Ce que la justice reproche à la société Eurochallenges
L’information judicaire ouverte en 2013 a recueilli quantité de témoignages accablants sur les pratiques d’Eurochallenges. Une instruction à charge, aux yeux de la défense. Voici les grands axes développés dans l’ordonnance de renvoi devant le tribunal correctionnel. Débats en vue.
La mise en condition
Des locaux bien situés et rutilants. Des photos de mariés vantant les succès de la société, potentiellement montées. Et une « attente systématique » pour laisser au visiteur le temps de fantasmer un destin similaire. Tel est le cocktail de bienvenue chez Eurochallenges. Simple stratégie commerciale ? Conditionnement psychologique, estime l’accusation.
Le « prospect » (client potentiel) est ensuite reçu par une commerciale à la plastique avantageuse. Elle lui présente sur écran un catalogue de candidates à l’amour. Beaucoup de femmes superbes, aux poses parfois lascives. Et un taux de réussite de 80 % annoncé, « mensonger », selon la juge d’instruction Catherine Chanez.
Les contrats trop vite signés
Sitôt ferrés, les « prospects » sont invités à signer un contrat qui ne dit pas son nom. Beaucoup pensent remplir une simple fiche de renseignements. Les conditions générales de vente sont à peine lisibles. La possibilité de se rétracter sous sept jours est éclipsée. Et les grilles tarifaires sont moins valorisées que la plastique des adhérentes. Pour asseoir sa crédibilité, Eurochallenges use d’un acronyme, CNRRH, qui évoque un organisme de contrôle… alors qu’il s’agit de son ancienne dénomination commerciale. Plusieurs « prospects » se sont sentis « sous pression » pour signer, ou payer. Certains sont handicapés, malades, endeuillés ou indigents. D’où la mise en examen pour abus de faiblesse.
Les offres trop alléchantes
Non, Adriana Karembeu et Mila Jovovich n’ont pas donné leur accord pour vanter les mérites d’Eurochallenges. Leur image a pourtant été utilisée. La première a d’ailleurs déposé plainte. Eurochallenges poursuit son opération séduction en envoyant un salarié jouer les « prospects » dans un reportage télé. Ou en diffusant des reportages sur des unions, sans l’accord des couples. Le CNRRH et sa fondatrice, Anne-Marie M., ont déjà subi les foudres de la justice. En 2012, cette Lyonnaise a écopé de 4 mois de prison avec sursis pour pratiques commerciales trompeuses. Culpabilité confirmée en appel.

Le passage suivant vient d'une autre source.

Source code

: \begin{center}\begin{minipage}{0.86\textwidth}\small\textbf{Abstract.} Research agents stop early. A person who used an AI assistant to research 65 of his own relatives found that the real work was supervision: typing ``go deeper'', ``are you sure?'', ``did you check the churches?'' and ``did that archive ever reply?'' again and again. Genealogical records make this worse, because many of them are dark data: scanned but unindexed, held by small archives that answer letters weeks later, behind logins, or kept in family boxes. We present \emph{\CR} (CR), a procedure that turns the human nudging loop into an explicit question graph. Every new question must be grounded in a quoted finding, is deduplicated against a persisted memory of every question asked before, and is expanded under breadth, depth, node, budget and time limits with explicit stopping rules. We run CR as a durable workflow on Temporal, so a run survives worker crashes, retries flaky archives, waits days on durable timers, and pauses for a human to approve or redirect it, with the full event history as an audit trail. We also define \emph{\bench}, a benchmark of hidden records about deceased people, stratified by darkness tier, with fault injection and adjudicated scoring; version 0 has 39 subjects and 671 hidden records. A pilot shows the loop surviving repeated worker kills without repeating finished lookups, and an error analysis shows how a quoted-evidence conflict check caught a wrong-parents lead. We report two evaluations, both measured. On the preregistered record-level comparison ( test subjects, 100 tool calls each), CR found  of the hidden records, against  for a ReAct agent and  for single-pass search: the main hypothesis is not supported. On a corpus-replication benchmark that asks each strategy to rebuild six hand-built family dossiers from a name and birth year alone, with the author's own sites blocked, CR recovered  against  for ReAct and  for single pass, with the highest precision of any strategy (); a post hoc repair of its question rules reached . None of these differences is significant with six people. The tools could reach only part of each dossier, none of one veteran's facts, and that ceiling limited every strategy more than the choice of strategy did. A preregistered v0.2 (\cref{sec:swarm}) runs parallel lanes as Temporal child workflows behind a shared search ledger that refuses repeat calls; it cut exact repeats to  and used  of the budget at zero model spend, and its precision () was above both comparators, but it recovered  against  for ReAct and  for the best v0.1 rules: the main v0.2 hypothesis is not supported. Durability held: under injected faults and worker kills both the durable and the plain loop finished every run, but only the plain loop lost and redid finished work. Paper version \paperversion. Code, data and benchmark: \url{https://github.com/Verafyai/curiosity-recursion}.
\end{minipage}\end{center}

Les candidates qui n’en sont pas
Les adhérentes se sont inscrites gratuitement. Sans que leurs informations soient vérifiées, selon elles. Des photos étaient retouchées, les profils parfois modifiés. Iryna est devenue anglophone. Liudmila apparaissait encore dans les fichiers bien après son mariage. Et Irina a découvert que des courriers avaient été envoyés en son nom. À vrai dire, certaines adhérentes convoitaient davantage des cadeaux et des voyages que le grand amour. Celles qui y croyaient tombaient parfois de haut. Elles imaginaient plus le prince charmant en entrepreneur ou cadre à succès, qu’en « Français moyen en quête affective ».
Le harcèlement des salariés
D’anciens salariés se sont, eux aussi, retournés contre Eurochallenges. Ils s’estiment victimes de harcèlement moral. L’un des fils de la fondatrice, Grégory T., et sa compagne Gaëlle B., sont soupçonnés d’avoir cultivé « une culture du secret » , visant à « garantir la pérennité des infractions commerciales » et « broyer les salariés qui refusaient d’entrer dans le moule ». L’instruction a mis au jour une « organisation tellement bien huilée que certains salariés [...] avaient le sentiment de travailler dans une société de recouvrement, plus que dans une société de courtage commercial ». Les mis en cause, eux, rejettent les fautes en bloc sur l’ancien directeur juridique.